Le résultat obtenu nous fait hésiter entre le rire gêné et l’apitoiement en songeant à ce que cela aurait pu donner. Après une scène d’exposition parfaitement inutile, ne servant qu’à faire la biographie du personnage, le film s’embarque dans un semblant de road trip qui ne raconte que mollement une histoire tenue par des ficelles scénaristiques sans queue ni tête. On est loin d’un récit poétique, porté par une nostalgie pour l’ancien âge d’or des cow-boys au cœur de magnifiques paysages avec des chevaux sauvages. Le jeu d’Eduardo Minett, l’interprète de Rafael, ne montre, à aucun moment, une crédibilité suffisante pour nous faire croire, un tant soit peu, à ce que son personnage ressent. Il n’est d’ailleurs pas aidé par ses dialogues qui n’ont d’autres utilités que d’exposer les questionnements du garçon de treize ans avec la délicatesse d’un éléphant dans un magasin de porcelaine.
Cela va de pair avec le scénario qui ne trouve nulle justification aux actions de ses protagonistes. Un pas en avant, deux en arrière, une pause dans un village… Sans explication apportée, le but revient à simplement ralentir le temps, faute de quoi le récit serait depuis longtemps achevé. Les « épreuves » que subissent Mike et Rafael ne sont pas initiatrices de changements dans leurs comportements. Autrement dit, on n’y croit pas. Rien n’est cohérent. Tout est fait pour coller à un scénario qui ne comprend pas ce qu’il dépeint et pourquoi.
Clint Eastwood, lui-même, aggrave ce constat en s’échinant à jouer un personnage qui n’a clairement pas l’âge de son acteur. Le change ne marche ni de près ni de loin, à partir de l’instant où la mollesse du réalisateur est perceptible. Le montage, qui tente de le cacher, ne fait que la rendre plus évidente encore. La vraisemblance de son rôle en prend un coup à chaque confrontation avec de gros durs mexicains qu’il terrifie ou lorsqu’il séduit de belles femmes qui atteignent difficilement la moitié de son âge. Sa réalisation ensevelie toujours plus le film avec des fondus au noir qui éternise l’histoire sans véritable moyen de la rendre attrayante. Quelques plans rehaussent le tout mais ne rendent compte que d’une déception face à ce qui aurait pu être fait.
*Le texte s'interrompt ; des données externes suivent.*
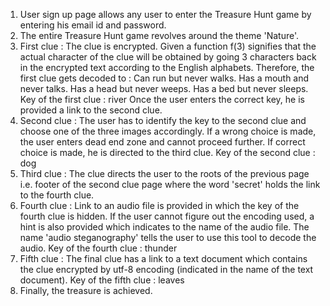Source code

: 1. User sign up page allows any user to enter the Treasure Hunt game by entering his email id and password.
2. The entire Treasure Hunt game revolves around the theme 'Nature'.
3. First clue : The clue is encrypted. Given a function f(3) signifies that the actual character of the clue will be obtained by going 3 characters back in the encrypted text according to the English alphabets.
Therefore, the first clue gets decoded to : Can run but never walks. Has a mouth and never talks.
                                            Has a head but never weeps. Has a bed but never sleeps.
Key of the first clue : river
Once the user enters the correct key, he is provided a link to the second clue.
4. Second clue : The user has to identify the key to the second clue and choose one of the three images accordingly. If a wrong choice is made, the user enters dead end zone and cannot proceed further. If correct choice is made, he is directed to the third clue.
Key of the second clue : dog
5. Third clue : The clue directs the user to the roots of the previous page i.e. footer of the second clue page where the word 'secret' holds the link to the fourth clue.
6. Fourth clue : Link to an audio file is provided in which the key of the fourth clue is hidden. If the user cannot figure out the encoding used, a hint is also provided which indicates to the name of the audio file. The name 'audio steganography' tells the user to use this tool to decode the audio.
Key of the fourth clue : thunder
7. Fifth clue : The final clue has a link to a text document which contains the clue encrypted by utf-8 encoding (indicated in the name of the text document).
Key of the fifth clue : leaves
8. Finally, the treasure is achieved.
    
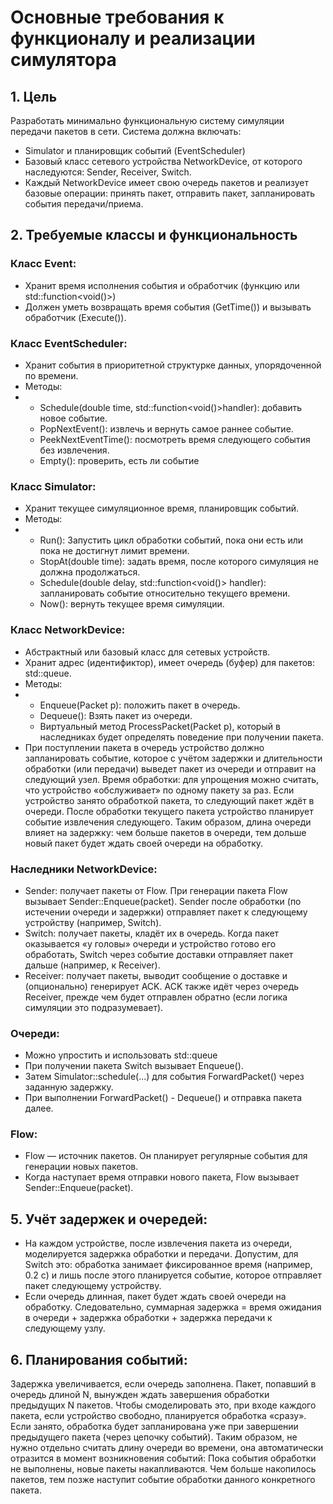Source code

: # Основные требования к функционалу и реализации симулятора
## 1. Цель
Разработать минимально функциональную систему симуляции передачи пакетов в сети. Система должна включать:
* Simulator и планировщик событий (EventScheduler)
* Базовый класс сетевого устройства NetworkDevice, от которого наследуются: Sender, Receiver, Switch.
* Каждый NetworkDevice имеет свою очередь пакетов и реализует базовые операции: принять пакет, отправить пакет, запланировать события передачи/приема.
## 2. Требуемые классы и функциональность
### Класс Event:
* Хранит время исполнения события и обработчик (функцию или std::function<void()>)
* Должен уметь возвращать время события (GetTime()) и вызывать обработчик (Execute()).
### Класс EventScheduler:
* Хранит события в приоритетной структурке данных, упорядоченной по времени.
* Методы:
* * Schedule(double time, std::function<void()>handler): добавить новое событие.
  * PopNextEvent(): извлечь и вернуть самое раннее событие.
  * PeekNextEventTime(): посмотреть время следующего события без извлечения.
  * Empty(): проверить, есть ли событие
### Класс Simulator:
* Хранит текущее симуляционное время, планировщик событий.
* Методы:
* * Run(): Запустить цикл обработки событий, пока они есть или пока не достигнут лимит времени.
  * StopAt(double time): задать время, после которого симуляция не должна продолжаться.
  * Schedule(double delay, std::function<void()> handler): запланировать событие относительно текущего времени.
  * Now(): вернуть текущее время симуляции.
### Класс NetworkDevice:
* Абстрактный или базовый класс для сетевых устройств.
* Хранит адрес (идентификтор), имеет очередь (буфер) для пакетов: std::queue<Packet>.
* Методы:
* * Enqueue(Packet p): положить пакет в очередь.
  * Dequeue(): Взять пакет из очереди.
  * Виртуальный метод ProcessPacket(Packet p), который в наследниках будет определять поведение при получении пакета.
* При поступлении пакета в очередь устройство должно запланировать событие, которое с учётом задержки и длительности обработки (или передачи) выведет пакет из очереди и отправит на следующий узел.
Время обработки: для упрощения можно считать, что устройство «обслуживает» по одному пакету за раз. Если устройство занято обработкой пакета, то следующий пакет ждёт в очереди. После обработки текущего пакета устройство планирует событие извлечения следующего.
Таким образом, длина очереди влияет на задержку: чем больше пакетов в очереди, тем дольше новый пакет будет ждать своей очереди на обработку.
###  Наследники NetworkDevice:
* Sender: получает пакеты от Flow. При генерации пакета Flow вызывает Sender::Enqueue(packet). Sender после обработки (по истечении очереди и задержки) отправляет пакет к следующему устройству (например, Switch).
* Switch: получает пакеты, кладёт их в очередь. Когда пакет оказывается «у головы» очереди и устройство готово его обработать, Switch через событие доставки отправляет пакет дальше (например, к Receiver).
* Receiver: получает пакеты, выводит сообщение о доставке и (опционально) генерирует ACK. ACK также идёт через очередь Receiver, прежде чем будет отправлен обратно (если логика симуляции это подразумевает).
### Очереди:
* Можно упростить и использовать std::queue<Packet>
* При получении пакета Switch вызывает Enqueue().
* Затем Simulator::schedule(...) для события ForwardPacket() через заданную задержку.
* При выполнении ForwardPacket() - Dequeue() и отправка пакета далее.
### Flow:
* Flow — источник пакетов. Он планирует регулярные события для генерации новых пакетов.
* Когда наступает время отправки нового пакета, Flow вызывает Sender::Enqueue(packet).
## 5. Учёт задержек и очередей:
* На каждом устройстве, после извлечения пакета из очереди, моделируется задержка обработки и передачи. Допустим, для Switch это: обработка занимает фиксированное время (например, 0.2 c) и лишь после этого планируется событие, которое отправляет пакет следующему устройству.
* Если очередь длинная, пакет будет ждать своей очереди на обработку. Следовательно, суммарная задержка = время ожидания в очереди + задержка обработки + задержка передачи к следующему узлу.
## 6. Планирования событий:
Задержка увеличивается, если очередь заполнена. Пакет, попавший в очередь длиной N, вынужден ждать завершения обработки предыдущих N пакетов.
Чтобы смоделировать это, при входе каждого пакета, если устройство свободно, планируется обработка «сразу». Если занято, обработка будет запланирована уже при завершении предыдущего пакета (через цепочку событий).
Таким образом, не нужно отдельно считать длину очереди во времени, она автоматически отразится в момент возникновения событий:
Пока события обработки не выполнены, новые пакеты накапливаются.
Чем больше накопилось пакетов, тем позже наступит событие обработки данного конкретного пакета.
Cry Macho laisse un goût âpre alors que sa portée résonnait pourtant directement avec la vie de Clint Eastwood. Rendu mythique à travers ses rôles d’antihéros et cette image de macho, ses réalisations étaient, quant à elles, tournées vers l’émotion. Ce dernier film s’annonçait profond et offrait un parallèle intéressant entre ces deux facettes de sa carrière. La conclusion n’en est que plus bâclée pour ce vestige d’un classicisme hollywoodien qui nous avait habitués à tellement mieux.
Emilie Bollache
- CRY MACHO
- Sortie salles : 10 novembre 2021
- Réalisation : Clint Eastwood
- Avec : Clint Eastwood, Dwight Yoakam, Daniel V. Graulau, Eduardo Minett, Ana Rey, Natalia Traven, Horacio Garcia Rojas, Fernanda Urrejola, Ivan Hernandez, Paul Alayo…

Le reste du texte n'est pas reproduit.